食堂が朝の営業時間を終えるギリギリまで、メロンパンを咀嚼していた私を。

 

 私を見つめる彼女の目はいつもと同じで、でも少し違った。

まるで幼稚園児が、たこ焼きを返している店員を興味津々にみる感じだった。


「草下さん、この後どうするんですか?」

「……もちろん、学校になんていかないわよ」

「え~、私草下さんと学校に行きたくて待ってたのになぁ~」

「わかりきった嘘を言わないで」

「そんなことないですよ~」


 ぐるぐると私の周りをまわりながら、屈託のない笑顔を向けてくる。その表情が私には朝日ぐらい眩しい。


「私となんか行ったら、変な噂を立てられるわよ」

「大丈夫ですって~」

「貴方が大丈夫でも私が大丈夫じゃないの」

「むぅ~」


 まだぐるぐる回ってる。衛星か何かなんだろうかこの子は。

 くだらない会話が早く終わってほしいという願いが届いたのか、気が付けば部屋のドアの前まで来ていた。


「ほら、早く教室にいって」

「ほんとに一緒に来てくれないんですか?」


 ドアを開けて玄関に入ろうとする私を通せんぼして、うるうるとした眼を私に向ける。

 邪魔だから右によけて入ろうとしたら、天野さんが右に寄って進路をふさぐ。左によけたら左に寄って進路をふさぐ。
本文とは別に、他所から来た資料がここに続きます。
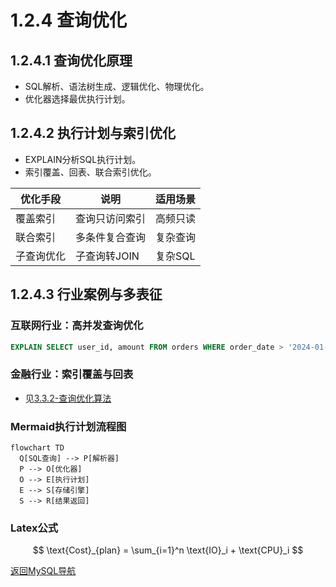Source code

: # 1.2.4 查询优化

## 1.2.4.1 查询优化原理

- SQL解析、语法树生成、逻辑优化、物理优化。
- 优化器选择最优执行计划。

## 1.2.4.2 执行计划与索引优化

- EXPLAIN分析SQL执行计划。
- 索引覆盖、回表、联合索引优化。

| 优化手段 | 说明 | 适用场景 |
|----------|------|----------|
| 覆盖索引 | 查询只访问索引 | 高频只读 |
| 联合索引 | 多条件复合查询 | 复杂查询 |
| 子查询优化 | 子查询转JOIN | 复杂SQL |

## 1.2.4.3 行业案例与多表征

### 互联网行业：高并发查询优化

```sql
EXPLAIN SELECT user_id, amount FROM orders WHERE order_date > '2024-01-01' AND user_id = 123;
```

### 金融行业：索引覆盖与回表

- 见[3.3.2-查询优化算法](../../3-数据模型与算法/3.3-算法实现/3.3.2-查询优化算法.md)

### Mermaid执行计划流程图

```mermaid
flowchart TD
  Q[SQL查询] --> P[解析器]
  P --> O[优化器]
  O --> E[执行计划]
  E --> S[存储引擎]
  S --> R[结果返回]
```

### Latex公式

$$
\text{Cost}_{plan} = \sum_{i=1}^n \text{IO}_i + \text{CPU}_i
$$

[返回MySQL导航](README.md)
 右に、左に、右に、左に。随分と長い間このイタチごっこをしていたと思う。

天野さんの眼は諦めという言葉を知らないみたいで、未だにうるうるしている。どうやったらそんなに長時間うるうるできるのかぜひ教えてほしいところだ。

教えてと言ったらきっと、今よりもっと面倒なことになるからしないけれど。


「……いつになったらどいてくれるの」

「草下さんが学校に一緒に行ってくれるまでどきません!」

「そこにいられると学校に行きたくてもいけないんだけど」


 学校に行く気なんてないし、このまま玄関で反復横跳びまがいの行為が続くのも目立つし疲れるし、そろそろベッドで横になりたい。

私の活動時間は夜だから、この時間に起きていること自体が奇跡だと思ってほしい。


「……今度一緒に行ってあげるから、今日は勘弁して」

「うぅーん……わかりました。 今度ですね! 絶対ですよ!」


 結局折れたのは私で、果たされるかどうかも確かじゃない約束を取り付けて、その場を収めた。
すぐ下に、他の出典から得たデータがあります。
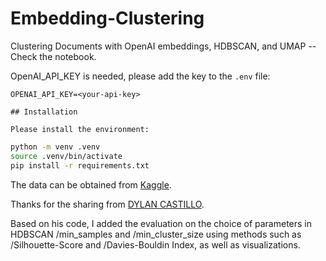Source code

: # Embedding-Clustering
Clustering Documents with OpenAI embeddings, HDBSCAN, and UMAP -- Check the notebook.

OpenAI_API_KEY is needed, please add the key to the `.env` file:

```plaintext
OPENAI_API_KEY=<your-api-key>

## Installation

Please install the environment:
```

```sh
python -m venv .venv
source .venv/bin/activate
pip install -r requirements.txt
```

The data can be obtained from [Kaggle](https://www.kaggle.com/datasets/dylanjcastillo/news-headlines-2024?resource=download).

Thanks for the sharing from [DYLAN CASTILLO](https://dylancastillo.co/clustering-documents-with-openai-langchain-hdbscan/amp/).

Based on his code, I added the evaluation on the choice of parameters in HDBSCAN /min_samples and /min_cluster_size using methods such as /Silhouette-Score and /Davies-Bouldin Index, as well as visualizations.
 私との我慢比べに勝った人は満足したのか、とたとたと部屋の中に消えていった。

 すぐに部屋にもどろう。そうじゃないと、天野さんが戻ってきて、今度っていつにします?だとか話かけられて面倒になりそうだ。

 まぁ、戻る部屋も同じなのだけれど。天野さんから逃れるのは難しそうだ。


 はぁ、と自分らしくない考えと行いにため息が出る。

 その”今度”も、この調子だときっとそう遠くない未来に訪れそうだ。

 つくづく私はあの子に甘い。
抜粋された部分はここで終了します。